Como se concluiu no recente acórdão deste Tribunal e Secção, de 12.11.2009 – Recurso nº 681/2009 “Havendo um erro de direito na liquidação e sendo ela efectuada pelos serviços, é à administração tributária que é imputável esse erro, sempre que a errada aplicação da lei não tenha por base qualquer informação do contribuinte.
Por outro lado, esta imputabilidade aos serviços é independente da demonstração da culpa de qualquer dos seus funcionários ao efectuar liquidação afectada por erro.
Na verdade, a letra da lei, ao referir a imputabilidade do erro aos serviços, aponta manifestamente no sentido de poder servir de base à responsabilidade por juros indemnizatórios a falta do próprio serviço, globalmente considerado, como aliás, é admitido em geral. (Neste sentido, pode ver-se FREITAS DO AMARAL, Direito Administrativo, volume III, página 503). A administração tributária está genericamente obrigada a actuar em conformidade com a lei [arts. 266.°, n.° 1, da C.R.P., 17.°, alínea a), do C.P.T. e 55.° da L.G.T.], pelo que, independentemente da prova da culpa de qualquer das pessoas ou entidades que a integram, qualquer ilegalidade não resultante de uma actuação do sujeito passivo será imputável a culpa dos próprios serviços”.
No caso dos autos, verifica-se claramente um erro de direito por parte da Administração Tributária, na medida em que procedeu a uma liquidação de impostos e juros compensatórios, quando a lei concedia benefícios fiscais ao recorrente. O recorrente efectuou o pagamento vendo-se assim desembolsado ilegalmente da quantia paga.
Deste modo e em face da norma acima referida - artº 43º da LGT- , impõe-se a condenação da entidade liquidadora a pagar juros indemnizatórios à impugnante, contados desde a data do pagamento do imposto liquidado até à data da emissão da nota de crédito a favor da impugnante (artº. 61.°, n.° 3, do C.P.P.T.).
VII. Nestes termos, acorda-se em:
a) Conceder provimento ao recurso, revogar a sentença recorrida e julgar procedente a impugnação com a consequente anulação da liquidação impugnada.

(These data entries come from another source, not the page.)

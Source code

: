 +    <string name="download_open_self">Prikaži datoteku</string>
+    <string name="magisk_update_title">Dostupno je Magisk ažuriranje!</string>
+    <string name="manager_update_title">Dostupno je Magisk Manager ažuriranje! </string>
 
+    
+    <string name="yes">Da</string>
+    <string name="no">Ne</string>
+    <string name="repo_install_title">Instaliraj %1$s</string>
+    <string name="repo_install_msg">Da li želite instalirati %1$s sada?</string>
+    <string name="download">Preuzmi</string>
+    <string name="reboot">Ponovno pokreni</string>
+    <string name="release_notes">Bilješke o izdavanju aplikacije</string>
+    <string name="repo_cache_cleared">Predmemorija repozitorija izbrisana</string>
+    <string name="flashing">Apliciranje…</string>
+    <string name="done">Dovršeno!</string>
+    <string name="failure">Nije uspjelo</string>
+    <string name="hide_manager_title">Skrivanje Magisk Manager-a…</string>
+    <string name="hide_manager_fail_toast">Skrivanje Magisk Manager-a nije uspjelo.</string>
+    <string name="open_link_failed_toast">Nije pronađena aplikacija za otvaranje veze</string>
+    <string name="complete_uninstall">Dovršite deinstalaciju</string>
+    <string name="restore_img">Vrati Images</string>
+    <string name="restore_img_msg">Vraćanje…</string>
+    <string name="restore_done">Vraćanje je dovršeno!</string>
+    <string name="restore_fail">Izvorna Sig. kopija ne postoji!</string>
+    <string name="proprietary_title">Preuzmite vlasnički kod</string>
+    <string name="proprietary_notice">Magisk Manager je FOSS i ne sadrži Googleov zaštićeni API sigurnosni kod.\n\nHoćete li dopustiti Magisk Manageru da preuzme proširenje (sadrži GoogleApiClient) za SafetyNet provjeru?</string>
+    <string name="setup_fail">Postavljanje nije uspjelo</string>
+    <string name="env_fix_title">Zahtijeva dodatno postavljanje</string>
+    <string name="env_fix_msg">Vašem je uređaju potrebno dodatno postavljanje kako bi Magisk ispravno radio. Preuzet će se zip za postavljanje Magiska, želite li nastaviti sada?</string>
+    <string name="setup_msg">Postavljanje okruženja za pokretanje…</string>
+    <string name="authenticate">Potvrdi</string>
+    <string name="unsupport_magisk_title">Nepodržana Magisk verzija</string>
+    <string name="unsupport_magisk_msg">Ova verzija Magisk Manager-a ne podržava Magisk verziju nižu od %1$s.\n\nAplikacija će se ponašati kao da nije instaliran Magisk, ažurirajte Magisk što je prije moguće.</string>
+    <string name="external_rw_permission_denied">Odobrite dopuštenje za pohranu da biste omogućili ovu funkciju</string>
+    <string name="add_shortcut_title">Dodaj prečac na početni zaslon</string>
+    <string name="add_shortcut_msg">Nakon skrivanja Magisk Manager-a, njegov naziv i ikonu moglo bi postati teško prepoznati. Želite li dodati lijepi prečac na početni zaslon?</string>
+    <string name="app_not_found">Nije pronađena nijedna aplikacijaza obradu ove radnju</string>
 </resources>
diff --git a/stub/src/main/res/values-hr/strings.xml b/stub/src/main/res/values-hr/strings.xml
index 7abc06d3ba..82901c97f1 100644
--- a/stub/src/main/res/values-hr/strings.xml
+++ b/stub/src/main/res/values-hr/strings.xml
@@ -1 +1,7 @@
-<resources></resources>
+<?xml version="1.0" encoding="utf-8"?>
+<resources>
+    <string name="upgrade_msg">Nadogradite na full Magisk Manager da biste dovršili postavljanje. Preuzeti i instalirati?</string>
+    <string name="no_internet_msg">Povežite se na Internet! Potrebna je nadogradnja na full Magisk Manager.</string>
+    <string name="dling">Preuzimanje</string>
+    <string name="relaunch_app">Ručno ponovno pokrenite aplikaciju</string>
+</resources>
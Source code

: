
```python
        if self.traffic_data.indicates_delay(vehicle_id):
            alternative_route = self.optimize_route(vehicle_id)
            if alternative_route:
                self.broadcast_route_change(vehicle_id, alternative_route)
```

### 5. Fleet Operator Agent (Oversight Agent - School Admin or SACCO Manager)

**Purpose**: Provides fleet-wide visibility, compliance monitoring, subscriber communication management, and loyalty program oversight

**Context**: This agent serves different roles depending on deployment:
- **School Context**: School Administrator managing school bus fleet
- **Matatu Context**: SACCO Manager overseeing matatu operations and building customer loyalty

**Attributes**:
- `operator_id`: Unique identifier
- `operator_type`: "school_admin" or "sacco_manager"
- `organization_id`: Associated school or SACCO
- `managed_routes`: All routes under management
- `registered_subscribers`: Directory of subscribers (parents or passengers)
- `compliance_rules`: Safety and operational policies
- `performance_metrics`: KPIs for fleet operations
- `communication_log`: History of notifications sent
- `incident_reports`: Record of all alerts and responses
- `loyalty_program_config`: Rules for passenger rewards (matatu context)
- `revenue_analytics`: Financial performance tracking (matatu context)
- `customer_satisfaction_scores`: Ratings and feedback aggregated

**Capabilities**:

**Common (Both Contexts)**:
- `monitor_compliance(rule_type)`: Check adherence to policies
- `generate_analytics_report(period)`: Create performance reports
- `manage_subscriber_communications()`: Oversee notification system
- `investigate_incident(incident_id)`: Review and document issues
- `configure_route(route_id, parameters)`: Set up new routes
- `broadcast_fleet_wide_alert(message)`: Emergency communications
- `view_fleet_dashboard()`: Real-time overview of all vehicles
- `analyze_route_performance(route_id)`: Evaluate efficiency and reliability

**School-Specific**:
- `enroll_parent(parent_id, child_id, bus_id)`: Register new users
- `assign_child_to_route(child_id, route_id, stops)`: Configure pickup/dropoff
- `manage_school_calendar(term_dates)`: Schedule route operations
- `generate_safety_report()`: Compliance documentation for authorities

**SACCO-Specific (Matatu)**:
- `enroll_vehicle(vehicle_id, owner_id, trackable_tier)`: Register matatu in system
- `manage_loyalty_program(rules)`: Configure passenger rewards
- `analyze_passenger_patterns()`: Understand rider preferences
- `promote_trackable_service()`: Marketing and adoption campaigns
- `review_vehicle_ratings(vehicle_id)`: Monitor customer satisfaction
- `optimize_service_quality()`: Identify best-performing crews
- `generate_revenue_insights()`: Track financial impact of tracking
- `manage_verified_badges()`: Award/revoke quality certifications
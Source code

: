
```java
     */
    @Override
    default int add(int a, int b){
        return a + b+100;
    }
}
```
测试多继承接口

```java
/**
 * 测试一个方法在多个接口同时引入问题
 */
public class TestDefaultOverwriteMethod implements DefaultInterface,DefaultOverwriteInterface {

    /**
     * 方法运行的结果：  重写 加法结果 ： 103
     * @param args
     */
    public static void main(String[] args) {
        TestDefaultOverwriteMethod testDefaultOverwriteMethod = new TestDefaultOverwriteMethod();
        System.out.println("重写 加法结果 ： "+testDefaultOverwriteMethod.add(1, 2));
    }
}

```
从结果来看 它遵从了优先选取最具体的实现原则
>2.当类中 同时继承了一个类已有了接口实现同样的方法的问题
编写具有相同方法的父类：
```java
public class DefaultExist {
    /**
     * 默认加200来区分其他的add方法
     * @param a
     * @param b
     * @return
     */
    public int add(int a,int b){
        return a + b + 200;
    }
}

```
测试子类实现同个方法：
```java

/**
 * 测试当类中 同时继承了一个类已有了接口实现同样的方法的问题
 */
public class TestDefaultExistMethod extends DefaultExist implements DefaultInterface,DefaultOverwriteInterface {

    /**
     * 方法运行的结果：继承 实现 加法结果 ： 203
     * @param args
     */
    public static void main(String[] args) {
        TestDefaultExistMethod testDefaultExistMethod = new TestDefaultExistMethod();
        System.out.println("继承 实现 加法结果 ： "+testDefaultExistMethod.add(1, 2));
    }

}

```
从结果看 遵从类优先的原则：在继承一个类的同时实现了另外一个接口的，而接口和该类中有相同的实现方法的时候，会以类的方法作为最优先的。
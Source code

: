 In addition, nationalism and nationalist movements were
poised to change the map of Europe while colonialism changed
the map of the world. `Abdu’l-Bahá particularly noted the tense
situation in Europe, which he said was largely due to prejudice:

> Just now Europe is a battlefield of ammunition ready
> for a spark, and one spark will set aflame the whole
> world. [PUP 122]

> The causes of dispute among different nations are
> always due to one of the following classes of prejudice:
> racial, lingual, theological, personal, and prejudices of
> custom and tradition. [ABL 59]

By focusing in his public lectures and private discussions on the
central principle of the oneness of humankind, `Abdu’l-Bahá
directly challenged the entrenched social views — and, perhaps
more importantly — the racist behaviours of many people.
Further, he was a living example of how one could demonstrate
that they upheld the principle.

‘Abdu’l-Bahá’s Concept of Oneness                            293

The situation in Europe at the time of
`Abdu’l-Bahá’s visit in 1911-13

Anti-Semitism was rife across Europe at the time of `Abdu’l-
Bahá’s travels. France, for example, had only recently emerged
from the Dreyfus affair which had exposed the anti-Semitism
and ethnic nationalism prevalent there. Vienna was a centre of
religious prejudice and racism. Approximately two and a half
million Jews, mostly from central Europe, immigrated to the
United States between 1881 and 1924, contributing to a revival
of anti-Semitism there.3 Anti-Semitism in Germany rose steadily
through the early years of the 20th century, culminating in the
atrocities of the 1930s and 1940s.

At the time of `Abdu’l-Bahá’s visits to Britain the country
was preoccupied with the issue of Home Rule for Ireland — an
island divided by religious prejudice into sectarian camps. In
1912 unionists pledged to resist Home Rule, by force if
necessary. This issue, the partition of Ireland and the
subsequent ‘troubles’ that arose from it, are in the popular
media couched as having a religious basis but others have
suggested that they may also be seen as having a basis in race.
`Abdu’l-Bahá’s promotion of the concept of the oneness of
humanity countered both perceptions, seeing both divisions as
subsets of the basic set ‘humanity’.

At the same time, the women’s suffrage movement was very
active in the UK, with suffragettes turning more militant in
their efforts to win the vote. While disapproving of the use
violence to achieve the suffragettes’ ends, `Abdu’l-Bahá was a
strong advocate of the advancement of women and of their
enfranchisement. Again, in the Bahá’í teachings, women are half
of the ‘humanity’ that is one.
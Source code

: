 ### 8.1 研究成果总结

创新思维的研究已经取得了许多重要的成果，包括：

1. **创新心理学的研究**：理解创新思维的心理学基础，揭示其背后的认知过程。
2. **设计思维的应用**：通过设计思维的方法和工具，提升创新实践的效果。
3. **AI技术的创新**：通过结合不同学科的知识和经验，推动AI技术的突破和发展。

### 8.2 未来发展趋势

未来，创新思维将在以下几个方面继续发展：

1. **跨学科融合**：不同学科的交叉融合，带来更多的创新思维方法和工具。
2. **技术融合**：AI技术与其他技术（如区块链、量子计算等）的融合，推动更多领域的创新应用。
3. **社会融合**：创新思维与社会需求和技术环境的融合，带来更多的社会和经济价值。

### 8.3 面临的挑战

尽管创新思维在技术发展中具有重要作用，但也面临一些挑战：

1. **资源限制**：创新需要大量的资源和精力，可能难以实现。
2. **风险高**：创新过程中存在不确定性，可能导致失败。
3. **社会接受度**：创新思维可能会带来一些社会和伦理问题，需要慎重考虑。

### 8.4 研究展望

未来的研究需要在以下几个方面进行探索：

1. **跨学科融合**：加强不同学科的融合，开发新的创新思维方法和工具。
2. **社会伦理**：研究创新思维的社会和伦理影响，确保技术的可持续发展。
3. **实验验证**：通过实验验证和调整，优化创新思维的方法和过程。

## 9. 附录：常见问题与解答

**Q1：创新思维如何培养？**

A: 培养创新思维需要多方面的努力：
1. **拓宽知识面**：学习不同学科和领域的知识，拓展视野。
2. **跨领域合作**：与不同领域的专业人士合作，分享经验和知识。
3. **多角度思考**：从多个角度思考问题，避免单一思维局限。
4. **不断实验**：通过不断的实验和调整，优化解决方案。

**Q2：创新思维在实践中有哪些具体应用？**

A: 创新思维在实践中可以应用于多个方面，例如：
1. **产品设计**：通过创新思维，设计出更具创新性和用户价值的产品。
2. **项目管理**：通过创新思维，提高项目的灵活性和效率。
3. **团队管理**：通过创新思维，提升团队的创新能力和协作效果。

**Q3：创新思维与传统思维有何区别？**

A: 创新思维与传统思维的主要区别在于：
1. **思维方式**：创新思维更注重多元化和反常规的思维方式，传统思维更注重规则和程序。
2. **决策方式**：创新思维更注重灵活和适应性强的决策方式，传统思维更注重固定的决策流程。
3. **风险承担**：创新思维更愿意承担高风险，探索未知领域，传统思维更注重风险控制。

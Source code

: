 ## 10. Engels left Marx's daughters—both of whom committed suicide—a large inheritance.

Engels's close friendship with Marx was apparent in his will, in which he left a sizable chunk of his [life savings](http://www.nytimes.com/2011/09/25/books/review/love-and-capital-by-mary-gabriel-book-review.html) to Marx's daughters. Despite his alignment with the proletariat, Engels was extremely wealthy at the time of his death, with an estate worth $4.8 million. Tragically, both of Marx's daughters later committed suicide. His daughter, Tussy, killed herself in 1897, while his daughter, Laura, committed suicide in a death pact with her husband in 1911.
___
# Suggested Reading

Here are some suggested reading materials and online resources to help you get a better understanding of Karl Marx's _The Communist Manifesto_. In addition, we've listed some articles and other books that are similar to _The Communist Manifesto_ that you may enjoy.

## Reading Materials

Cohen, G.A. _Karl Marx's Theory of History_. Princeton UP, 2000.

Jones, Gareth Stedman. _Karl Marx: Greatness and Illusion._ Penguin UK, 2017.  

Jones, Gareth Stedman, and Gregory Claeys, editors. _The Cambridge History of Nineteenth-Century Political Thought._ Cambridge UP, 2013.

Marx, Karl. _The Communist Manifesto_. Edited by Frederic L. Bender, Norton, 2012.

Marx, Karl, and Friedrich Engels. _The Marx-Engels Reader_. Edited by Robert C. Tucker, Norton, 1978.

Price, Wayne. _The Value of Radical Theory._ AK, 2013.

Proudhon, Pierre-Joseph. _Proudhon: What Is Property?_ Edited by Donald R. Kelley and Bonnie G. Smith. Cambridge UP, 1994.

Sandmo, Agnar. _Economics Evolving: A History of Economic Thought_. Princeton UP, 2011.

b) Condenar a entidade liquidadora a pagar juros indemnizatórios ao recorrente, contados desde a data do pagamento do imposto liquidado até à data da emissão da nota de crédito a favor daquele.
Custas pela Fazenda Pública apenas em 1ª instância.
Lisboa, 2 de Dezembro de 2009. – Valente Torrão (relator) – Isabel Marques da Silva – Brandão de Pinho.